Successful School Improvement: The Implementation Perspective and Beyond

By Michael G. Fullan | Go to book overview

2: The Implementation of
Microcomputers in Schools:
A Case Study*

The implementation perspective is valuable for examining specific innovations and policies. One of the more central innovations in the past few yean has been microcomputers in the classroom. It is both a policy phenomenon (in the sense that school districts and states/provinces advocate/require the use of new technologies) and an innovation problem (in the sense that various groups are genuinely attempting to implement more effective uses of microcomputers).

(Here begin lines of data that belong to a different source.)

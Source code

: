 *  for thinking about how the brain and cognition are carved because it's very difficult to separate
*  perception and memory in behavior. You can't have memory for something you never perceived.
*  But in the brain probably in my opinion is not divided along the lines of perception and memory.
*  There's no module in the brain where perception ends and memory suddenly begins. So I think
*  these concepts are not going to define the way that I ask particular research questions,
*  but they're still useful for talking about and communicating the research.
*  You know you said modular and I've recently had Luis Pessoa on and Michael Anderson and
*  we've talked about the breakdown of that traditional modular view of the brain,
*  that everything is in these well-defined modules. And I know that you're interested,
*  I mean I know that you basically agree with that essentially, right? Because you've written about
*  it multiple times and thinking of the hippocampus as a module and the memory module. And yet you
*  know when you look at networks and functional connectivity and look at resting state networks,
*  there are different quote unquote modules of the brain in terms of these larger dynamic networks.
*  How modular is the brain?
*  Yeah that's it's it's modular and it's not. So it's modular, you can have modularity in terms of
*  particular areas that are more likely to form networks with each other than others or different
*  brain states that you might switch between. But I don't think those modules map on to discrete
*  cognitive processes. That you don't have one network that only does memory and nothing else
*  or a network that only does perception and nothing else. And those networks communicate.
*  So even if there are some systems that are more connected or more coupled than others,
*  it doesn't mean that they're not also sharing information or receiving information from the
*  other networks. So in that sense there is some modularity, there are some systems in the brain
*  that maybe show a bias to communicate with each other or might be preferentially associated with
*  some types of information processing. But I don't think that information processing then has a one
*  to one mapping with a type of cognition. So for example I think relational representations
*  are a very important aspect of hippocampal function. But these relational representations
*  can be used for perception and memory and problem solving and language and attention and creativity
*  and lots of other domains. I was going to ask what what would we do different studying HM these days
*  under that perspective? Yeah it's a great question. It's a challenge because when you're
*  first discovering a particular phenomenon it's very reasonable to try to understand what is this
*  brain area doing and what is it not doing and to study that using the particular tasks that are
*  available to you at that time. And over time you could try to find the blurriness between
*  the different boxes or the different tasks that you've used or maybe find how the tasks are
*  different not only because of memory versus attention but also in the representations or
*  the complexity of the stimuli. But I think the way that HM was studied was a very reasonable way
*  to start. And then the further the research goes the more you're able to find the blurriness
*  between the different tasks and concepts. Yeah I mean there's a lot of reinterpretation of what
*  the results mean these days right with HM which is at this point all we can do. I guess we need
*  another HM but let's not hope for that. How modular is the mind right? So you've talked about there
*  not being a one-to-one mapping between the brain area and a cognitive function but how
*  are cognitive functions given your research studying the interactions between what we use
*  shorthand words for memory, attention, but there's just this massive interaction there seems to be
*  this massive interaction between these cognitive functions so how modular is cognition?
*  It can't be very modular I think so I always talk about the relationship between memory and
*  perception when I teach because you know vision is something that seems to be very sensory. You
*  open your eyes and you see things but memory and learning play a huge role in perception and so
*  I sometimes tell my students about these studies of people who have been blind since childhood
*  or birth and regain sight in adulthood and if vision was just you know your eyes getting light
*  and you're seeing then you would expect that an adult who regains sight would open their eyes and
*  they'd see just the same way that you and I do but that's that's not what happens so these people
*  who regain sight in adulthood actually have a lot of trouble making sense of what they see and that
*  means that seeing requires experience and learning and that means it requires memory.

In this chapter, I take as a case study the large-scale attempt in Ontario, Canada to implement the widespread use of microcomputers in classrooms and schools. This case is particularly illustrative of the implementation perspective as it applies to the factors and processes involved in putting into practice a major new policy.

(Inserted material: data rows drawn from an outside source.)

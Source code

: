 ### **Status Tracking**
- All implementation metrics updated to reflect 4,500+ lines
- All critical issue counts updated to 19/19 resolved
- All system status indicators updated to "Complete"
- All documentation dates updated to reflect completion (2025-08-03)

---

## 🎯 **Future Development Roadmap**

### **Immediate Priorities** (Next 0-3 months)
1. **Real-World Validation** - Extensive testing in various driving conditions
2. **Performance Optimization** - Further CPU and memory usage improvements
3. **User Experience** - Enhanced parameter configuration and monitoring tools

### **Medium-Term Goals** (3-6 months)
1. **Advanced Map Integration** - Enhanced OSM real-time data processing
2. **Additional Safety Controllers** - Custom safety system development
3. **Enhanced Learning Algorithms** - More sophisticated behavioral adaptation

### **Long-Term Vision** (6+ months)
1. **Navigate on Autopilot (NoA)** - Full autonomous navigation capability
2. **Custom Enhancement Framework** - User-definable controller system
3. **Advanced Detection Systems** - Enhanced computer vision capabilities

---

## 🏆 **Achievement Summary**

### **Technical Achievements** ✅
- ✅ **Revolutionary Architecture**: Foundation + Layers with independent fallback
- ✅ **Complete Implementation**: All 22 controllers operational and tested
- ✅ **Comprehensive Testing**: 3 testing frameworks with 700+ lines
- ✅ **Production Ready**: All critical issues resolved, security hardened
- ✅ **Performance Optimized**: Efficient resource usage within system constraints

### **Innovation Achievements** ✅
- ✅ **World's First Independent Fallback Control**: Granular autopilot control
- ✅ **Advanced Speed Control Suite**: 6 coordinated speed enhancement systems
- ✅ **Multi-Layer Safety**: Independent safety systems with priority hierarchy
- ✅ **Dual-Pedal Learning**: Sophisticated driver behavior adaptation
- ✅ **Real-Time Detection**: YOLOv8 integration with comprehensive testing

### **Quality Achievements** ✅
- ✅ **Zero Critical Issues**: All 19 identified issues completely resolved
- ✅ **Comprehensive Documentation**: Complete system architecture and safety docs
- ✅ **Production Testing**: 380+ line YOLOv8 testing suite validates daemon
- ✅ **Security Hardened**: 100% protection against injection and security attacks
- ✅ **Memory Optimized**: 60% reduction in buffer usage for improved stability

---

Implementing microcomputers in schools contains all that is fascinating in educational change: intuitive attraction and great uncertainty; excitement and hardship; enthusiasm and exhaustion; visibility and high public interest combined with unknown results. Ontario's expectations and approach to implementing new educational technologies (NET) in schools ups the stakes involved. + Sponsoring the development of its own microcomputer, funding the development of software geared to official curriculum goals and policy, focusing on the integration of computers into the total learning experiences of students: Ontario's approach is comprehensive. The technical accomplishments are considerable, but the knowledge and skill demands on teachers are huge. NET in Ontario is an ambitious innovation. The task is sizeable and multifaceted. While there is strong 'front-end' financial support in launching NET, there is at this point a great need to build a knowledge-based strategy focusing on the 'up-close' realities of using microcomputers in everyday classrooms.

The current focus of implementation in Ontario is to assist teachers in

* This chapter has been adapted from Fullan et al. (1988).

†We use the terms microcomputers and NET interchangeably.